Saturday, March 22, 2008

I know a guy...

...who knows the president of Taiwan.

Sometimes the connectivity that comes with my job amazes me. I wrote an article last year about my hometown of Columbus formalizing sister city relationship with Taichung City in Taiwan. I met the mayor of that city, Jason Hu, at a shabby little Chinese restaurant in Atlanta. Mr. Hu is a Cambridge-educated former foreign minister of Taiwan and a member of the Taiwan's Nationalist Party.

His party, called the Kuomintang, KMT, or Guomin Dang (using another romanization), took back the presidency of Taiwan in today's elections. Ma Ying-Jeou, a former mayor of Taipei, the capital of Taiwan, ran on a platform of closer relations with China, a breath of fresh air for some citizens of Taiwan who were weary of current President Chen Shui-bian's tendency to rock the boat with China.

Mr. Hu and Mr. Ma were classmates at Cambridge and are great friends. Mr. Ma, also educated at Harvard, is a handsome, charismatic guy that was popular with the ladies, Mr. Hu told me. He also told me that Mr. Ma would be running for the presidency this year and that his election could catapult the KMT back to power the Democratic Progressive Party had taken in recent elections.

The KMT that stems from the Nationalist army that was forced off the Chinese mainland when the Communists won the civil war raging there in the late 1940s. Mao Zedong inaugurated the People's Republic of China in Beijing's Tiananmen Square, while the Nationalist army fled to the island, then called Formosa, to regroup.
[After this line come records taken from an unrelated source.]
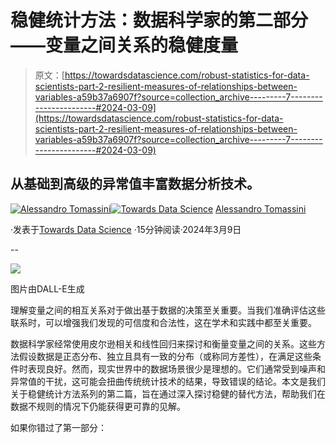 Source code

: # 稳健统计方法：数据科学家的第二部分——变量之间关系的稳健度量

> 原文：[https://towardsdatascience.com/robust-statistics-for-data-scientists-part-2-resilient-measures-of-relationships-between-variables-a59b37a6907f?source=collection_archive---------7-----------------------#2024-03-09](https://towardsdatascience.com/robust-statistics-for-data-scientists-part-2-resilient-measures-of-relationships-between-variables-a59b37a6907f?source=collection_archive---------7-----------------------#2024-03-09)

## 从基础到高级的异常值丰富数据分析技术。

[](https://medium.com/@le_Tomassini?source=post_page---byline--a59b37a6907f--------------------------------)[![Alessandro Tomassini](../Images/e5bf527fafd933239bff6b87005ba457.png)](https://medium.com/@le_Tomassini?source=post_page---byline--a59b37a6907f--------------------------------)[](https://towardsdatascience.com/?source=post_page---byline--a59b37a6907f--------------------------------)[![Towards Data Science](../Images/a6ff2676ffcc0c7aad8aaf1d79379785.png)](https://towardsdatascience.com/?source=post_page---byline--a59b37a6907f--------------------------------) [Alessandro Tomassini](https://medium.com/@le_Tomassini?source=post_page---byline--a59b37a6907f--------------------------------)

·发表于[Towards Data Science](https://towardsdatascience.com/?source=post_page---byline--a59b37a6907f--------------------------------) ·15分钟阅读·2024年3月9日

--

![](../Images/066cfc14d21f73f333f7751fdf56dc66.png)

图片由DALL-E生成

理解变量之间的相互关系对于做出基于数据的决策至关重要。当我们准确评估这些联系时，可以增强我们发现的可信度和合法性，这在学术和实践中都至关重要。

数据科学家经常使用皮尔逊相关和线性回归来探讨和衡量变量之间的关系。这些方法假设数据是正态分布、独立且具有一致的分布（或称同方差性），在满足这些条件时表现良好。然而，现实世界中的数据场景很少是理想的。它们通常受到噪声和异常值的干扰，这可能会扭曲传统统计技术的结果，导致错误的结论。本文是我们关于稳健统计方法系列的第二篇，旨在通过深入探讨稳健的替代方法，帮助我们在数据不规则的情况下仍能获得更可靠的见解。

如果你错过了第一部分：
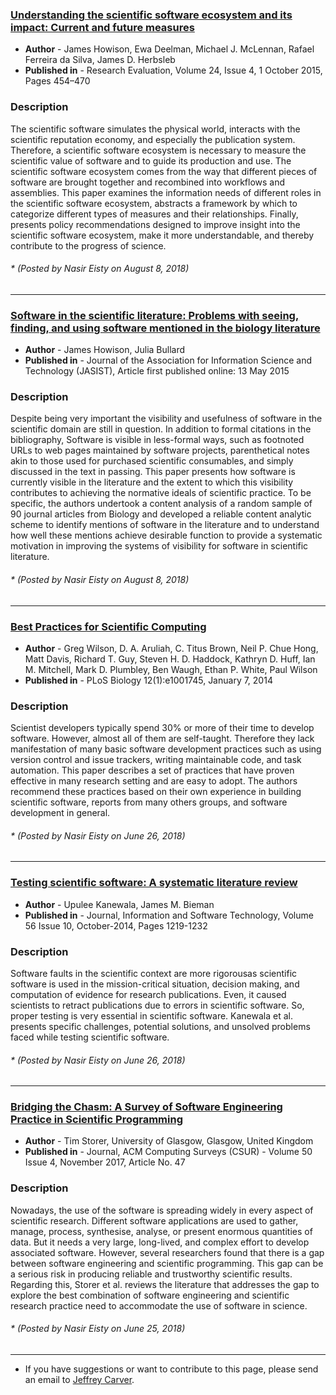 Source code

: ### [Understanding the scientific software ecosystem and its impact: Current and future measures](https://academic.oup.com/rev/article/24/4/454/1518466)
* **Author** - James Howison, Ewa Deelman, Michael J. McLennan, Rafael Ferreira da Silva, James D. Herbsleb
* **Published in** - Research Evaluation, Volume 24, Issue 4, 1 October 2015, Pages 454–470
### Description 
The scientific software simulates the physical world, interacts with the scientific reputation economy, and especially the publication system. Therefore, a scientific software ecosystem is necessary to measure the scientific value of software and to guide its production and use. The scientific software ecosystem comes from the way that different pieces of software are brought together and recombined into workflows and assemblies. This paper examines the information needs of different roles in the scientific software ecosystem, abstracts a framework by which to categorize different types of measures and their relationships. Finally, presents policy recommendations designed to improve insight into the scientific software ecosystem, make it more understandable, and thereby contribute to the progress of science.
###### \* (Posted by Nasir Eisty on August 8, 2018)
---

### [Software in the scientific literature: Problems with seeing, finding, and using software mentioned in the biology literature](https://onlinelibrary.wiley.com/doi/abs/10.1002/asi.23538)
* **Author** - James Howison, Julia Bullard
* **Published in** - Journal of the Association for Information Science and Technology (JASIST), Article first published online: 13 May 2015
### Description 
Despite being very important the visibility and usefulness of software in the scientific domain are still in question.  In addition to formal citations in the bibliography, Software is visible in less-formal ways, such as footnoted URLs to web pages maintained by software projects, parenthetical notes akin to those used for purchased scientific consumables, and simply discussed in the text in passing. This paper presents how software is currently visible in the literature and the extent to which this visibility contributes to achieving the normative ideals of scientific practice. To be specific, the authors undertook a content analysis of a random sample of 90 journal articles from Biology and developed a reliable content analytic scheme to identify mentions of software in the literature and to understand how well these mentions achieve desirable function to provide a systematic motivation in improving the systems of visibility for software in scientific literature.
###### \* (Posted by Nasir Eisty on August 8, 2018)
---

### [Best Practices for Scientific Computing](http://journals.plos.org/plosbiology/article?id=10.1371/journal.pbio.1001745)
* **Author** - Greg Wilson, D. A. Aruliah, C. Titus Brown, Neil P. Chue Hong, Matt Davis, Richard T. Guy, Steven H. D. Haddock, Kathryn D. Huff, Ian M. Mitchell, Mark D. Plumbley, Ben Waugh, Ethan P. White, Paul Wilson
* **Published in** - PLoS Biology 12(1):e1001745, January 7, 2014
### Description 
Scientist developers typically spend 30% or more of their time to develop software. However, almost all of them are self-taught. Therefore they lack manifestation of many basic
software development practices such as using version control and issue trackers, writing maintainable code, and task automation. This paper describes a set of practices that have proven effective in many research setting and are easy to adopt. The authors recommend these practices based on their own experience in building scientific software, reports from many others groups, and software development in general.
###### \* (Posted by Nasir Eisty on June 26, 2018)
---

### [Testing scientific software: A systematic literature review](https://dl.acm.org/citation.cfm?id=2658307)
* **Author** - Upulee Kanewala, James M. Bieman
* **Published in** - Journal, Information and Software Technology, Volume 56 Issue 10, October-2014, Pages 1219-1232
### Description 
Software faults in the scientific context are more rigorousas scientific software is used in the mission-critical situation, decision making, and computation of evidence for research publications. Even, it caused scientists to retract publications due to errors in scientific software. So, proper testing is very essential in scientific software. Kanewala et al. presents specific challenges, potential solutions, and unsolved problems faced while testing scientific software.
###### \* (Posted by Nasir Eisty on June 26, 2018)
---

### [Bridging the Chasm: A Survey of Software Engineering Practice in Scientific Programming](https://dl.acm.org/citation.cfm?id=3084225)
* **Author** - Tim Storer, University of Glasgow, Glasgow, United Kingdom
* **Published in** - Journal, ACM Computing Surveys (CSUR) - Volume 50 Issue 4, November 2017, Article No. 47
### Description 
Nowadays, the use of the software is spreading widely in every aspect of scientific research. Different software applications are used to gather, manage, process, synthesise, analyse, or present enormous quantities of data. But it needs a very large, long-lived, and complex effort to develop associated software. However, several researchers found that there is a gap between software engineering and scientific programming. This gap can be a serious risk in producing reliable and trustworthy scientific results. Regarding this, Storer et al. reviews the literature that addresses the gap to explore the best combination of software engineering and scientific research practice need to accommodate the use of software in science.
###### \* (Posted by Nasir Eisty on June 25, 2018)

---
* If you have suggestions or want to contribute to this page, please send an email to [Jeffrey Carver](http://carver.cs.ua.edu/).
That conflict still simmers across the Taiwan Strait. Almost 60 years later, it was a main issue in the Taiwan presidential elections, and I'm now just a few degrees away from the president. I'm still baffled at the opportunities journalism provides.

Wednesday, March 19, 2008

Goin' Ghetto for a Burger

I had heard the rumors about Ann's Snack Shop, an unassuming little joint on Atlanta's Memorial Drive next to a liquor store and two doors down from a Checkers, a burger competitor whose fast-food fare literally doesn't stack up next to Ann's towering concoctions.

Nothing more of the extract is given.